Más aún, con Aurelio Arturo se establece entonces que no es necesario entrar en la discusión irresoluta de si es viable o no, o se construye identidad o no, en ubicar una propuesta poética dentro de una vanguardia, ya que se vio que el logro con éstas, más allá de sus ideales de tejer identidad, lo que se hizo fue levantar muros que condicionaban la libertad de exteriorizar la verdadera voz del cantor. En este caso, no es necesario tomar los versos de Aurelio Arturo como muestras de anacronismo deslucido, lo que bien puede entenderse es que este autor es uno de los muchos que tratan de contemplar las pinturas de nuestra geografía. Él es simplemente un hombre colombiano que acude a lo que expresa Kavafis: “Nuevas tierras no hallarás, no hallarás otros mares, la ciudad de te seguirá” (“La Polis”). Dado esto se observa que no somos ajenos a nuestra tierra, la misma convulsión y fenómenos que a ella la azotan, son la analogía de lo que el tiempo hace con el hombre.
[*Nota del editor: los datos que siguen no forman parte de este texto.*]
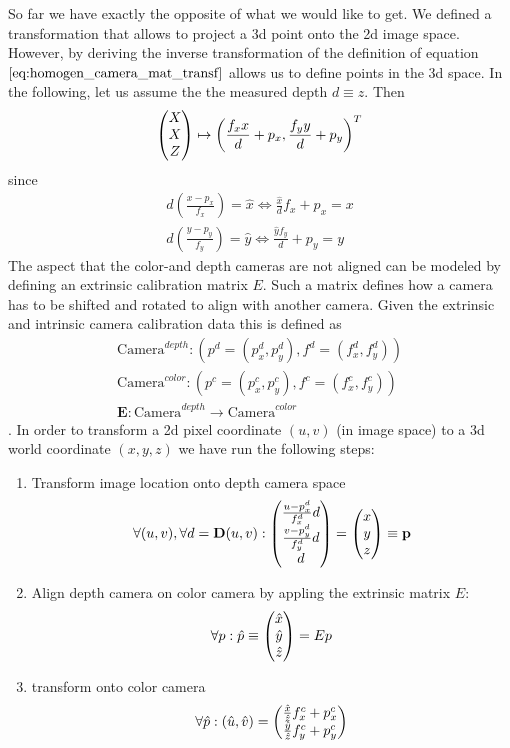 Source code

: So far we have exactly the opposite of what we would like to get. We defined a transformation that allows to project a 3d point onto the 2d image space. However, by deriving the inverse transformation of the definition of equation $\ref{eq:homogen_camera_mat_transf}$ allows us to define points in the 3d space. In the following, let us assume the the measured depth $d \equiv z$. Then
\begin{equation}
	\colvec[X]{X}{Z} \mapsto \left( \frac{f_x x}{d} + p_x, \frac{f_y y}{d} + p_y \right)^T
\end{equation}
since
\begin{equation}
\begin{aligned}
	d \left( \frac{x - p_x}{f_x} \right) = \hat{x} \Leftrightarrow \frac{\hat{x}}{d} f_x + p_x = x \\
	d \left( \frac{y - p_y}{f_y} \right) = \hat{y} \Leftrightarrow \frac{\hat{y} f_y}{d} + p_y = y 
\end{aligned}
\label{eq:depth_tranfomation}
\end{equation}
The aspect that the color-and depth cameras are not aligned can be modeled by defining an extrinsic calibration matrix $E$. Such a matrix defines how a camera has to be shifted and rotated to align with another camera. Given the extrinsic and intrinsic camera calibration data this is defined as
\begin{equation}
\begin{aligned}
	\text{Camera}^{depth} : \left( p^d = (p_x^d, p_y^d), f^d = (f_x^d, f_y^d)\right) \\
	\text{Camera}^{color} : \left( p^c = (p_x^c, p_y^c), f^c = (f_x^c, f_y^c)\right) \\
	\textbf{E} : \text{Camera}^{depth} \rightarrow \text{Camera}^{color}
\end{aligned}
\label{eq:calib_data}
\end{equation}.
In order to transform a 2d pixel coordinate $\left( u, v \right)$ (in image space) to a 3d world coordinate $\left( x, y, z \right)$ we have run the following steps:
\begin{enumerate}
\item Transform image location onto depth camera space
\begin{equation}
	\forall (u, v), \forall d = \textbf{D}(u,v): \colvec[\frac{u - p_x^d}{f_x^d} d]{\frac{v - p_y^d}{f_y^d} d}{d} = \colvec[x]{y}{z} \equiv \bf{p}
\end{equation}
\item Align depth camera on color camera by appling the extrinsic matrix $E$:
\begin{equation}
	\forall p: \hat{p} \equiv \colvec[\hat{x}]{\hat{y}}{\hat{z}} =  E p
\end{equation}
\item transform onto color camera
\begin{equation}
	\forall \hat{p} : \left( \hat{u}, \hat{v}\right) = \colvec{\frac{\hat{x}}{\hat{z}} f_x^c + p_x^c}{\frac{\hat{y}}{\hat{z}} f_y^c + p_y^c}
\end{equation}
\end{enumerate}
No es pertinente ahora leer a Arturo como uno de los tantos cuerpos de poetas que yacen bajo los escombros de nuestra identidad, y como algunos otros que otras identidades o patrias exiliaron como suyos. Pero parece ser el destino colombiano, el de callar mientras vemos los pergaminos del verdadero patrimonio consumirse por la hoguera de los monumentos que sí nos “identifican”.

Arturo, Aurelio. Obra poética completa. Edición crítica de Rafael Humberto Moreno Durán. Barcelona: Colección Archivos, 2003.